U.S. Pat. No. 4,914,905 is a variation of the pivoting door thrust reverser arrangement described above and also teaches the provision of an air deflector positioned at the trailing edge of the fixed cowl portion of the thrust reverser. Characteristically, such a pivoting door arrangement is provided with a "pit" formed by the leading edge of each blocker door and the trailing edge of such door to enhance the thrust reversing capability of the pivoting door when opened. This patent also teaches that the air deflector could also be attached to an actuator for each door in the immediate vicinity of the fixed cowl structure.
While the aforesaid and other thrust reverser arrangements have been generally satisfactory for thrust reversing purposes a general need continues to exist for improvements in thrust reversing arrangements to decrease their cost, increase their reliability and performance, to reduce their weight, and to increase the ease of manufacture.

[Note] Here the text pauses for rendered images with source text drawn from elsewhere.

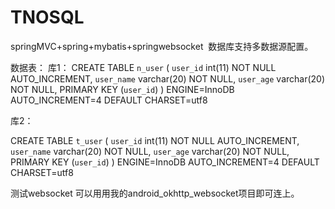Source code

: # TNOSQL
springMVC+spring+mybatis+springwebsocket  数据库支持多数据源配置。

数据表：
库1：
CREATE TABLE `n_user` (
  `user_id` int(11) NOT NULL AUTO_INCREMENT,
  `user_name` varchar(20) NOT NULL,
  `user_age` varchar(20) NOT NULL,
  PRIMARY KEY (`user_id`)
) ENGINE=InnoDB AUTO_INCREMENT=4 DEFAULT CHARSET=utf8

库2：

CREATE TABLE `t_user` (
  `user_id` int(11) NOT NULL AUTO_INCREMENT,
  `user_name` varchar(20) NOT NULL,
  `user_age` varchar(20) NOT NULL,
  PRIMARY KEY (`user_id`)
) ENGINE=InnoDB AUTO_INCREMENT=4 DEFAULT CHARSET=utf8


测试websocket 可以用用我的android_okhttp_websocket项目即可连上。
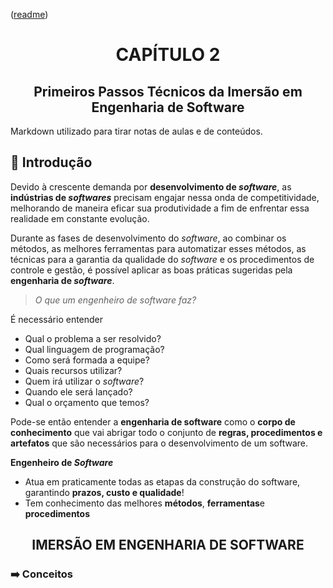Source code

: <p align="left">(<a href="../../README.md">readme</a>)</p>
<h1 align=center>CAPÍTULO 2</h1>
<h2 align=center>Primeiros Passos Técnicos da Imersão em Engenharia de Software</h2>

Markdown utilizado para tirar notas de aulas e de conteúdos.

## 📌 Introdução

Devido à crescente demanda por **desenvolvimento de *software***, as **indústrias de *softwares*** precisam engajar nessa onda de competitividade, melhorando de maneira eficar sua produtividade a fim de enfrentar essa realidade em constante evolução.

Durante as fases de desenvolvimento do *software*, ao combinar os métodos, as melhores ferramentas para automatizar esses métodos, as técnicas para a garantia da qualidade do *software* e os procedimentos de controle e gestão, é possível aplicar as boas práticas sugeridas pela **engenharia de *software***.

>*O que um engenheiro de software faz?*

É necessário entender

- Qual o problema a ser resolvido?
- Qual linguagem de programação?
- Como será formada a equipe?
- Quais recursos utilizar?
- Quem irá utilizar o *software*?
- Quando ele será lançado?
- Qual o orçamento que temos?

Pode-se então entender a **engenharia de software** como o **corpo de conhecimento** que vai abrigar todo o conjunto de **regras, procedimentos e artefatos** que são necessários para o desenvolvimento de um software.

**Engenheiro de *Software*** 

- Atua em praticamente todas as etapas da construção do software, garantindo **prazos, custo e qualidade**!
- Tem conhecimento das melhores **métodos**, **ferramentas**e **procedimentos**

<h2 align=center>IMERSÃO EM ENGENHARIA DE SOFTWARE</h2>

### ➡️ Conceitos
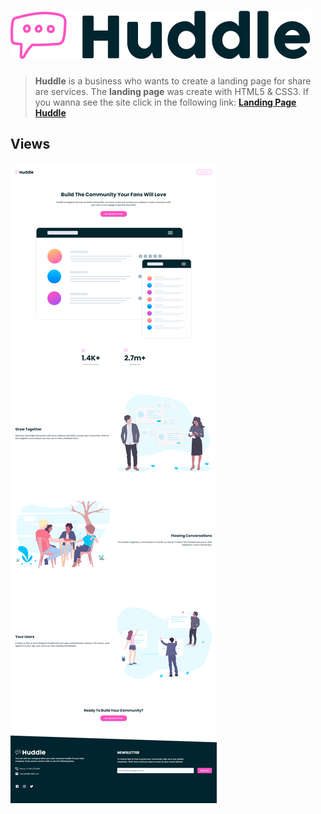 # ![logo huddle](./images/logo.svg)

> **Huddle** is a business who wants to create a landing page for share are services. The **landing page** was create with HTML5 & CSS3. If you wanna see the site click in the following link: **[Landing Page Huddle](https://estivenmayhuay.github.io/Huddle_business/)**

## Views

![view desktop](./images/views-desktop-huddle.png)
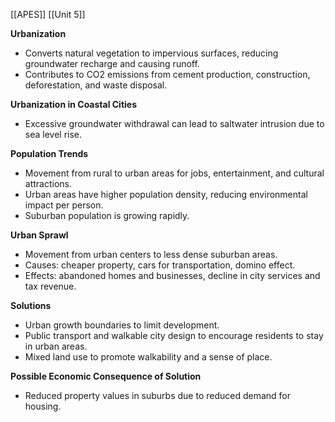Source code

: [[APES]]
[[Unit 5]]


**Urbanization**

* Converts natural vegetation to impervious surfaces, reducing groundwater recharge and causing runoff.
* Contributes to CO2 emissions from cement production, construction, deforestation, and waste disposal.

**Urbanization in Coastal Cities**

* Excessive groundwater withdrawal can lead to saltwater intrusion due to sea level rise.

**Population Trends**

* Movement from rural to urban areas for jobs, entertainment, and cultural attractions.
* Urban areas have higher population density, reducing environmental impact per person.
* Suburban population is growing rapidly.

**Urban Sprawl**

* Movement from urban centers to less dense suburban areas.
* Causes: cheaper property, cars for transportation, domino effect.
* Effects: abandoned homes and businesses, decline in city services and tax revenue.

**Solutions**

* Urban growth boundaries to limit development.
* Public transport and walkable city design to encourage residents to stay in urban areas.
* Mixed land use to promote walkability and a sense of place.

**Possible Economic Consequence of Solution**

* Reduced property values in suburbs due to reduced demand for housing.
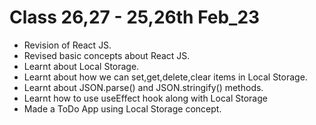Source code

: # Class 26,27 - 25,26th Feb_23

- Revision of React JS.
- Revised basic concepts about React JS.
- Learnt about Local Storage.
- Learnt about how we can set,get,delete,clear items in Local Storage.
- Learnt about JSON.parse() and JSON.stringify() methods.
- Learnt how to use useEffect hook along with Local Storage
- Made a ToDo App using Local Storage concept.
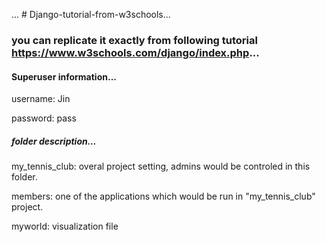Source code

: ... # Django-tutorial-from-w3schools...

### you can replicate it exactly from following tutorial https://www.w3schools.com/django/index.php...

#### Superuser information...

username: Jin

password: pass

##### folder description...

my_tennis_club: overal project setting, admins would be controled in this folder.

members: one of the applications which would be run in "my_tennis_club" project. 

myworld: visualization file
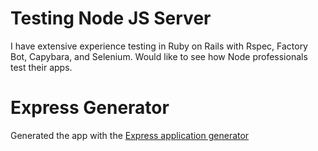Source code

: # Testing Node JS Server

I have extensive experience testing in Ruby on Rails with Rspec, Factory Bot, Capybara, and Selenium. Would like to see how Node professionals test their apps.

# Express Generator

Generated the app with the [Express application generator](https://expressjs.com/en/starter/generator.html)

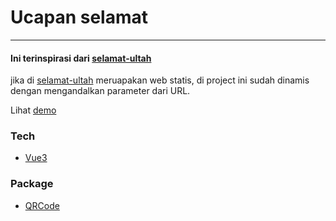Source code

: # Ucapan selamat
---
#### Ini terinspirasi dari [selamat-ultah](https://github.com/strbagus/selamat-ultah) 
jika di [selamat-ultah](https://github.com/strbagus/selamat-ultah) meruapakan web statis, di project ini sudah dinamis dengan mengandalkan parameter dari URL.

Lihat [demo](https://greetings.strbagus.my.id/)

### Tech
- [Vue3](https://vuejs.org/)
### Package
- [QRCode](https://github.com/papnkukn/qrcode-svg)
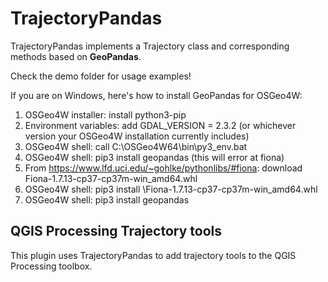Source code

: # TrajectoryPandas

TrajectoryPandas implements a Trajectory class and corresponding methods based on **GeoPandas**.

Check the demo folder for usage examples!

If you are on Windows, here's how to install GeoPandas for OSGeo4W:

1. OSGeo4W installer: install python3-pip
2. Environment variables: add GDAL_VERSION = 2.3.2 (or whichever version your OSGeo4W installation currently includes)
3. OSGeo4W shell: call C:\OSGeo4W64\bin\py3_env.bat
4. OSGeo4W shell: pip3 install geopandas (this will error at fiona)
5. From https://www.lfd.uci.edu/~gohlke/pythonlibs/#fiona: download Fiona-1.7.13-cp37-cp37m-win_amd64.whl
6. OSGeo4W shell: pip3 install <path-to-download>\Fiona-1.7.13-cp37-cp37m-win_amd64.whl
7. OSGeo4W shell: pip3 install geopandas


## QGIS Processing Trajectory tools

This plugin uses TrajectoryPandas to add trajectory tools to the QGIS Processing toolbox. 


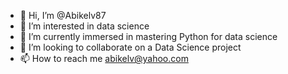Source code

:- 👋 Hi, I’m @Abikelv87
- 👀 I’m interested in data science
- 🌱 I’m currently immersed in mastering Python for data science
- 💞️ I’m looking to collaborate on a Data Science project
- 📫 How to reach me abikelv@yahoo.com

<!---
Abikelv87/Abikelv87 is a ✨ special ✨ repository because its `README.md` (this file) appears on your GitHub profile.
You can click the Preview link to take a look at your changes.
--->
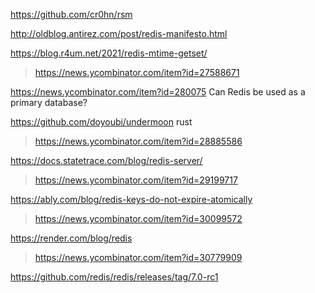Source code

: https://github.com/cr0hn/rsm

http://oldblog.antirez.com/post/redis-manifesto.html

https://blog.r4um.net/2021/redis-mtime-getset/
> https://news.ycombinator.com/item?id=27588671

https://news.ycombinator.com/item?id=280075	Can Redis be used as a primary database?

https://github.com/doyoubi/undermoon rust
> https://news.ycombinator.com/item?id=28885586

https://docs.statetrace.com/blog/redis-server/
> https://news.ycombinator.com/item?id=29199717

https://ably.com/blog/redis-keys-do-not-expire-atomically
> https://news.ycombinator.com/item?id=30099572

https://render.com/blog/redis
> https://news.ycombinator.com/item?id=30779909

https://github.com/redis/redis/releases/tag/7.0-rc1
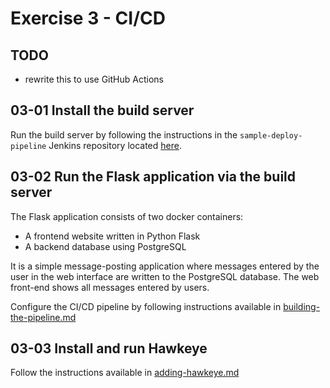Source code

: # Exercise 3 - CI/CD

## TODO

- rewrite this to use GitHub Actions

## 03-01 Install the build server

Run the build server by following the instructions in the `sample-deploy-pipeline` Jenkins repository located [here](https://github.com/wilvk/sample-deploy-pipeline/blob/master/getting-started.md).

## 03-02 Run the Flask application via the build server

The Flask application consists of two docker containers:

- A frontend website written in Python Flask
- A backend database using PostgreSQL

It is a simple message-posting application where messages entered by the user in the web interface are written to the PostgreSQL database. The web front-end shows all messages entered by users.

Configure the CI/CD pipeline by following instructions available in [building-the-pipeline.md](https://github.com/wilvk/sample-deploy-pipeline/blob/master/building-the-pipeline.md)

## 03-03 Install and run Hawkeye

Follow the instructions available in [adding-hawkeye.md](https://github.com/wilvk/sample-deploy-pipeline/blob/master/adding-hawkeye.md)
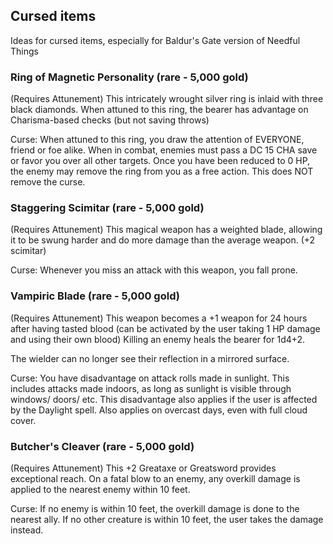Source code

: ## Cursed items

Ideas for cursed items, especially for Baldur's Gate version of Needful Things

### Ring of Magnetic Personality (rare - 5,000 gold)

(Requires Attunement) This intricately wrought silver ring is inlaid with three black diamonds.  When attuned to this ring, the bearer has advantage on Charisma-based checks (but not saving throws) 

Curse:  When attuned to this ring, you draw the attention of EVERYONE, friend or foe alike.  When in combat, enemies must pass a DC 15 CHA save or favor you over all other targets.  Once you have been reduced to 0 HP, the enemy may remove the ring from you as a free action.  This does NOT remove the curse.

### Staggering Scimitar (rare - 5,000 gold)

(Requires Attunement) This magical weapon has a weighted blade, allowing it to be swung harder and do more damage than the average weapon.  (+2 scimitar)

Curse:  Whenever you miss an attack with this weapon, you fall prone.

### Vampiric Blade (rare - 5,000 gold)

(Requires Attunement) This weapon becomes a +1 weapon for 24 hours after having tasted blood (can be activated by the user taking 1 HP damage and using their own blood)  Killing an enemy heals the bearer for 1d4+2.

The wielder can no longer see their reflection in a mirrored surface.

Curse: You have disadvantage on attack rolls made in sunlight.  This includes attacks made indoors, as long as sunlight is visible through windows/ doors/ etc.  This disadvantage also applies if the user is affected by the Daylight spell.  Also applies on overcast days, even with full cloud cover.

### Butcher's Cleaver (rare - 5,000 gold)

(Requires Attunement) This +2 Greataxe or Greatsword provides exceptional reach.  On a fatal blow to an enemy, any overkill damage is applied to the nearest enemy within 10 feet.

Curse: If no enemy is within 10 feet, the overkill damage is done to the nearest ally.  If no other creature is within 10 feet, the user takes the damage instead.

Accordingly, it is a general object of this invention to provide a cascade type thrust reversing arrangement which decreases the cost of manufacture of the translating sleeve structure and which provides for the positioning of the blocker doors in a position which precludes damage to such doors from fluid emanating from bleed ports in the core cowl.
It is another object of the invention to provide an improved translating sleeve structure which accommodates blocker doors all having the same size and being positioned to increase the efficiency of the thrust reverser to an optimum blow-by fan air percentage.
It is still another object of the invention to provide an improved translating sleeve structure which eliminates a mid fame structure therein and that precludes a build up of pressure of the reversed fan air in the interior of the translating sleeve structure.
It is yet another object of the invention to provide an improved translating sleeve structure that provides improved fan air flow through the opening provided the deployment of such sleeve structure.
It is a further general object of this invention to provide pressure seal means that cooperates with the translating sleeve structure in its stowed position to preclude outward leakage of the fain air during thrust and which is optimally positioned to preclude interference with the reversed fan air and to enhance the service life of such seal means
The foregoing has outlined some of the more pertinent objects of the invention. These objects should be construed to be merely illustrative of some of the more prominent features and application of the intended invention Many other beneficial results can be attained by applying the disclosed invention in a different manner or by modifying the invention within the scope of the disclosure. Accordingly, other objects and a fuller understanding of the invention may be had by referring to the summary of the invention and the detailed description of the preferred embodiment in addition to the scope of the invention defined by the claims taken in conjunction with the accompanying drawings.